[Stored entries]
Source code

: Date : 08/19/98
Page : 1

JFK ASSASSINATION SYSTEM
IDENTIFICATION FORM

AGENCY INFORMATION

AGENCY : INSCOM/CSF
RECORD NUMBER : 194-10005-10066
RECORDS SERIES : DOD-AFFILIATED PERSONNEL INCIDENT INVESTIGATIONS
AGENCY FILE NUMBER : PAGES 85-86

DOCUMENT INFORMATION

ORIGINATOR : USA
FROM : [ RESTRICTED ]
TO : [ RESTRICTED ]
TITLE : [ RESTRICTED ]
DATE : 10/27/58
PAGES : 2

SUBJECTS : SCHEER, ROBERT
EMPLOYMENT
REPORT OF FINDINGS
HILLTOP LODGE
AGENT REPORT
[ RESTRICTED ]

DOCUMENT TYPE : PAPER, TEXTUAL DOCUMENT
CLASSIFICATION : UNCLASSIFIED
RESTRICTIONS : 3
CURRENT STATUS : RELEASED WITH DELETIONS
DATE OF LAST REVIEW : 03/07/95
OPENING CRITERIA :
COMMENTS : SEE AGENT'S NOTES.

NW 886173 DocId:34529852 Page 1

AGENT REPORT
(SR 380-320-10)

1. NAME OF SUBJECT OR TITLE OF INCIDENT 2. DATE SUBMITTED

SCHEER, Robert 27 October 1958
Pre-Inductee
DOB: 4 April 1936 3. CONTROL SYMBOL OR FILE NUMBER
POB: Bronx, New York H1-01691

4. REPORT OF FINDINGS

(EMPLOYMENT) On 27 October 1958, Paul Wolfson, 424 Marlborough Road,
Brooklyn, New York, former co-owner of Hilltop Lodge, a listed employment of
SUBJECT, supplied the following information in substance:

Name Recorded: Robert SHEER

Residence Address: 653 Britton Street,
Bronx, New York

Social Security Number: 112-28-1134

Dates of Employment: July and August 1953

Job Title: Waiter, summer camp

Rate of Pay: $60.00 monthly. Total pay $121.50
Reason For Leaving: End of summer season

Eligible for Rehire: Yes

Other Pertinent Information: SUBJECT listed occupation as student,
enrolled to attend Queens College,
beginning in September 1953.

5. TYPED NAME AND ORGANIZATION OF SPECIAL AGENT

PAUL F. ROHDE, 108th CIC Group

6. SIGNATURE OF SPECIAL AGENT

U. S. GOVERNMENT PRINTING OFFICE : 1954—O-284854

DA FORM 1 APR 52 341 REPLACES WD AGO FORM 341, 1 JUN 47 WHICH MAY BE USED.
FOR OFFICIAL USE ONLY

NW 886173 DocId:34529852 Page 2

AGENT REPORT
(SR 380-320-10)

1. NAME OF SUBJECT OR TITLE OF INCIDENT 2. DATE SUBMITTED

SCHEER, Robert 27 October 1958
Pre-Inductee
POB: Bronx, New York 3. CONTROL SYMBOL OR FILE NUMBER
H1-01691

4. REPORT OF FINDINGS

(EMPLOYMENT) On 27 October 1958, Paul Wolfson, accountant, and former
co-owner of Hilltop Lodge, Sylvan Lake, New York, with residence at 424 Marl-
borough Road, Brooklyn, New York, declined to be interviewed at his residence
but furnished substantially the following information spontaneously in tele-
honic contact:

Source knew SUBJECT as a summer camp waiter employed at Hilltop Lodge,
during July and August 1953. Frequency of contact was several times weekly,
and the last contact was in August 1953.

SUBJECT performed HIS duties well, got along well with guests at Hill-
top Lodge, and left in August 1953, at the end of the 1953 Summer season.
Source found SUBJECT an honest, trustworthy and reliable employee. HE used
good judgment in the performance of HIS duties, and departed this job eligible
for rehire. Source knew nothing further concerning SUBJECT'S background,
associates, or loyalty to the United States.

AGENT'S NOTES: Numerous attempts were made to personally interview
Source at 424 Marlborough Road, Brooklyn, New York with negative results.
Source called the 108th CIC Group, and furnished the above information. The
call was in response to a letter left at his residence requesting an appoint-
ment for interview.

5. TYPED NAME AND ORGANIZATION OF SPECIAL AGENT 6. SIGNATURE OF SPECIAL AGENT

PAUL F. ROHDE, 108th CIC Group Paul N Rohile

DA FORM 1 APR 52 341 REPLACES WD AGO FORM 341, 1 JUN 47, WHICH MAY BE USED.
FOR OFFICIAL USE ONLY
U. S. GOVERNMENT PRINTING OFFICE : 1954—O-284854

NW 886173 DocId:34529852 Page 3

=== GOAL OF THE EXERCISE ===
Please make an exact copy of the lines from the one holding "call was in" through the final line of the records above, nothing more.

=== TASK RESPONSE ===
call was in response to a letter left at his residence requesting an appoint-
ment for interview.

5. TYPED NAME AND ORGANIZATION OF SPECIAL AGENT 6. SIGNATURE OF SPECIAL AGENT

PAUL F. ROHDE, 108th CIC Group Paul N Rohile

DA FORM 1 APR 52 341 REPLACES WD AGO FORM 341, 1 JUN 47, WHICH MAY BE USED.
FOR OFFICIAL USE ONLY
U. S. GOVERNMENT PRINTING OFFICE : 1954—O-284854

NW 886173 DocId:34529852 Page 3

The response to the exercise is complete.